What this task involves: Reproduce the entries that follow, exactly and in full.

^^^^^^^^^^^^^^^^

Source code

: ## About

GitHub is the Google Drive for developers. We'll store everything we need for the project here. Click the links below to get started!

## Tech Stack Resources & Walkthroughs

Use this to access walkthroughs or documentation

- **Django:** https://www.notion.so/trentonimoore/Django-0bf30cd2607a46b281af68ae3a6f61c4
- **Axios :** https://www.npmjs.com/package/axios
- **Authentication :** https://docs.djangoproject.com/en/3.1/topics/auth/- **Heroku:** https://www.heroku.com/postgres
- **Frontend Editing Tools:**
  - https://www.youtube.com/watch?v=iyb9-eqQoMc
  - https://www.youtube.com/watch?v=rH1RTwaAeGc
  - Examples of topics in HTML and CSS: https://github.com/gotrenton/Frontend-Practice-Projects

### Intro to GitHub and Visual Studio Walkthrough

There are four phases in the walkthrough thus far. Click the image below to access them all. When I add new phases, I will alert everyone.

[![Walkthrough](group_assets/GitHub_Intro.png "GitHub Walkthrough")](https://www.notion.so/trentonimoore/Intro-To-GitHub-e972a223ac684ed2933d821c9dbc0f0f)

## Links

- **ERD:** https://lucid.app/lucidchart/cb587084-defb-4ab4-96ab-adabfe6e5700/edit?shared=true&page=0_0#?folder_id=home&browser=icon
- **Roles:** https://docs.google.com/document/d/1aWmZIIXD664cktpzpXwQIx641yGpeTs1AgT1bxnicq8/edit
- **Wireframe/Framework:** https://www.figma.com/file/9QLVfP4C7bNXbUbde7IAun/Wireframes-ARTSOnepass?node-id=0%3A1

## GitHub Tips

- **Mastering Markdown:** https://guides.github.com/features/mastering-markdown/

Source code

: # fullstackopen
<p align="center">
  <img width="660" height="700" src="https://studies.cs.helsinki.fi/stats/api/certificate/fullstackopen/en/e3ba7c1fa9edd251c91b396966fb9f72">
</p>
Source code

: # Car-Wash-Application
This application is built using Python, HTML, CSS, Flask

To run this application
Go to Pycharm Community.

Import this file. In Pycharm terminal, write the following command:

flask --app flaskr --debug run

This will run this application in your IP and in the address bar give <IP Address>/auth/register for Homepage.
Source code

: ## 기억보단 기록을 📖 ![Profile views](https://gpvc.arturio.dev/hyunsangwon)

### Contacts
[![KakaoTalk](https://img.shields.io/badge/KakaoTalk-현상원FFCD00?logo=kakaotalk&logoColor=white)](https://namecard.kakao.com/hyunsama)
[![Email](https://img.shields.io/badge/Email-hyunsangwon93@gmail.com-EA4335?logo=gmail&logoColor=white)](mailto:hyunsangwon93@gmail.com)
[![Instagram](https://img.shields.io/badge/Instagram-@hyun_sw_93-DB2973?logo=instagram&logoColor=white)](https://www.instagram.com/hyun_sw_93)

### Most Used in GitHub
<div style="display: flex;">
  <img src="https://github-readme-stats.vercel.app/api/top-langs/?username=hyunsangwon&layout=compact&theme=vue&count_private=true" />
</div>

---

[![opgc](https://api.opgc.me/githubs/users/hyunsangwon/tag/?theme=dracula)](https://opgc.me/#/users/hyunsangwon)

^^^^^^^^^^^^^^^^

Response for this exercise:
Source code

: ## About

GitHub is the Google Drive for developers. We'll store everything we need for the project here. Click the links below to get started!

## Tech Stack Resources & Walkthroughs

Use this to access walkthroughs or documentation

- **Django:** https://www.notion.so/trentonimoore/Django-0bf30cd2607a46b281af68ae3a6f61c4
- **Axios :** https://www.npmjs.com/package/axios
- **Authentication :** https://docs.djangoproject.com/en/3.1/topics/auth/- **Heroku:** https://www.heroku.com/postgres
- **Frontend Editing Tools:**
  - https://www.youtube.com/watch?v=iyb9-eqQoMc
  - https://www.youtube.com/watch?v=rH1RTwaAeGc
  - Examples of topics in HTML and CSS: https://github.com/gotrenton/Frontend-Practice-Projects

### Intro to GitHub and Visual Studio Walkthrough

There are four phases in the walkthrough thus far. Click the image below to access them all. When I add new phases, I will alert everyone.

[![Walkthrough](group_assets/GitHub_Intro.png "GitHub Walkthrough")](https://www.notion.so/trentonimoore/Intro-To-GitHub-e972a223ac684ed2933d821c9dbc0f0f)

## Links

- **ERD:** https://lucid.app/lucidchart/cb587084-defb-4ab4-96ab-adabfe6e5700/edit?shared=true&page=0_0#?folder_id=home&browser=icon
- **Roles:** https://docs.google.com/document/d/1aWmZIIXD664cktpzpXwQIx641yGpeTs1AgT1bxnicq8/edit
- **Wireframe/Framework:** https://www.figma.com/file/9QLVfP4C7bNXbUbde7IAun/Wireframes-ARTSOnepass?node-id=0%3A1

## GitHub Tips

- **Mastering Markdown:** https://guides.github.com/features/mastering-markdown/

Source code

: # fullstackopen
<p align="center">
  <img width="660" height="700" src="https://studies.cs.helsinki.fi/stats/api/certificate/fullstackopen/en/e3ba7c1fa9edd251c91b396966fb9f72">
</p>
Source code

: # Car-Wash-Application
This application is built using Python, HTML, CSS, Flask

To run this application
Go to Pycharm Community.

Import this file. In Pycharm terminal, write the following command:

flask --app flaskr --debug run

This will run this application in your IP and in the address bar give <IP Address>/auth/register for Homepage.
Source code

: ## 기억보단 기록을 📖 ![Profile views](https://gpvc.arturio.dev/hyunsangwon)

### Contacts
[![KakaoTalk](https://img.shields.io/badge/KakaoTalk-현상원FFCD00?logo=kakaotalk&logoColor=white)](https://namecard.kakao.com/hyunsama)
[![Email](https://img.shields.io/badge/Email-hyunsangwon93@gmail.com-EA4335?logo=gmail&logoColor=white)](mailto:hyunsangwon93@gmail.com)
[![Instagram](https://img.shields.io/badge/Instagram-@hyun_sw_93-DB2973?logo=instagram&logoColor=white)](https://www.instagram.com/hyun_sw_93)

### Most Used in GitHub
<div style="display: flex;">
  <img src="https://github-readme-stats.vercel.app/api/top-langs/?username=hyunsangwon&layout=compact&theme=vue&count_private=true" />
</div>

---

[![opgc](https://api.opgc.me/githubs/users/hyunsangwon/tag/?theme=dracula)](https://opgc.me/#/users/hyunsangwon)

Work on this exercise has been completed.